__Exercise data__:
- Opening Delimiter -

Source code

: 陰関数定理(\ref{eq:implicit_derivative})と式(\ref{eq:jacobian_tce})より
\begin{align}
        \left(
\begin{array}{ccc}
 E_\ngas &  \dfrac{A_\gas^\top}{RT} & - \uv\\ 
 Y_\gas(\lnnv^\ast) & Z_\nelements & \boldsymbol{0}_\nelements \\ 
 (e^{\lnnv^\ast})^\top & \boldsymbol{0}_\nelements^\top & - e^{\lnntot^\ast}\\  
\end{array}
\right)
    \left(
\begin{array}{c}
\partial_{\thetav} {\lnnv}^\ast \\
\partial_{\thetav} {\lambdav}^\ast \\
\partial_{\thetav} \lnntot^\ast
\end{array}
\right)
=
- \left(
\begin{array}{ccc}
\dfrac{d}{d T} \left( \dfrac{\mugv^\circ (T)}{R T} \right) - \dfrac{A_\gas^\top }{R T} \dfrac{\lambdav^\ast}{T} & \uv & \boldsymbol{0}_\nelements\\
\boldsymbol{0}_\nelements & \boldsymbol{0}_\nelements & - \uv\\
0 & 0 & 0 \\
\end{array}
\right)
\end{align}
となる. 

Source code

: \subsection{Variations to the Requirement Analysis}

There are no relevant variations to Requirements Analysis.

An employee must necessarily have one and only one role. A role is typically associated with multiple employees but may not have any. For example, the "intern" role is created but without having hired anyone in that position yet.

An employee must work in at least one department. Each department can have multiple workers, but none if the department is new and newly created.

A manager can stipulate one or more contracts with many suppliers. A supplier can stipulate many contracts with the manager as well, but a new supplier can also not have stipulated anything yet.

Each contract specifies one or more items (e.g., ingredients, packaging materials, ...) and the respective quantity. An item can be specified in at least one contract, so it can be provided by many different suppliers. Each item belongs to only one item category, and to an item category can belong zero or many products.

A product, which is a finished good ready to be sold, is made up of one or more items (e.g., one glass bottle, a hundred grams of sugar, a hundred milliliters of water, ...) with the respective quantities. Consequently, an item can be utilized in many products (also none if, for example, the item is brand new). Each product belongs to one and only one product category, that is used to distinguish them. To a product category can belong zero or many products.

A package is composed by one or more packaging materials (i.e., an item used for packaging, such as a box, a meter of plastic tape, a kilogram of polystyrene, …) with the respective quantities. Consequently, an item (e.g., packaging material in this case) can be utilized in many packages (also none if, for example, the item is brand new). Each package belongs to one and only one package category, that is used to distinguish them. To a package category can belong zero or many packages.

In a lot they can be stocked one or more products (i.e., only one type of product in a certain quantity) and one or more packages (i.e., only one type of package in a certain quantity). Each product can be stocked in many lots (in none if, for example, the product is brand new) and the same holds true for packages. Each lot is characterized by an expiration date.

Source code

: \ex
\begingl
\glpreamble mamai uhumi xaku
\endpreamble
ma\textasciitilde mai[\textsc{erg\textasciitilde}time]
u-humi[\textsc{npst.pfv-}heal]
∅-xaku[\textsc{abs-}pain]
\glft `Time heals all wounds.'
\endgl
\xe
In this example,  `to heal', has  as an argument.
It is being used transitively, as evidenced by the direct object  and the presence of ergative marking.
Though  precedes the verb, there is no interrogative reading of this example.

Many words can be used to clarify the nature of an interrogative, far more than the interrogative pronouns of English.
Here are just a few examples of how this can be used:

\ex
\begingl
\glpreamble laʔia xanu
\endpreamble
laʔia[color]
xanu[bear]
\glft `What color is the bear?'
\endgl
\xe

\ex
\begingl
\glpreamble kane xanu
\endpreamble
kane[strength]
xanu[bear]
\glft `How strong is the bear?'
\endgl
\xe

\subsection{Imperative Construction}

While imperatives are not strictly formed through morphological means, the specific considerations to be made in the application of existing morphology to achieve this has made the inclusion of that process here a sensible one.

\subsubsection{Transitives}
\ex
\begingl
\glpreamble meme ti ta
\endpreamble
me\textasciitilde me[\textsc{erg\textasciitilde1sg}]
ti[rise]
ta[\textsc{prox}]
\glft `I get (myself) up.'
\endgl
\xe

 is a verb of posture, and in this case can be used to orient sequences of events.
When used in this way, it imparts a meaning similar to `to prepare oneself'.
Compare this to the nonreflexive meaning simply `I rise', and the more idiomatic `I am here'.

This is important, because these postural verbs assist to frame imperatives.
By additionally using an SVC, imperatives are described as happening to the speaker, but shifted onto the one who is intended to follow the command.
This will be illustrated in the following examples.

- Closing Delimiter -

__Directions__: Among the lines of the entries above, count those containing the string "boldsymbol". Write the number alone.

__Reply__: 4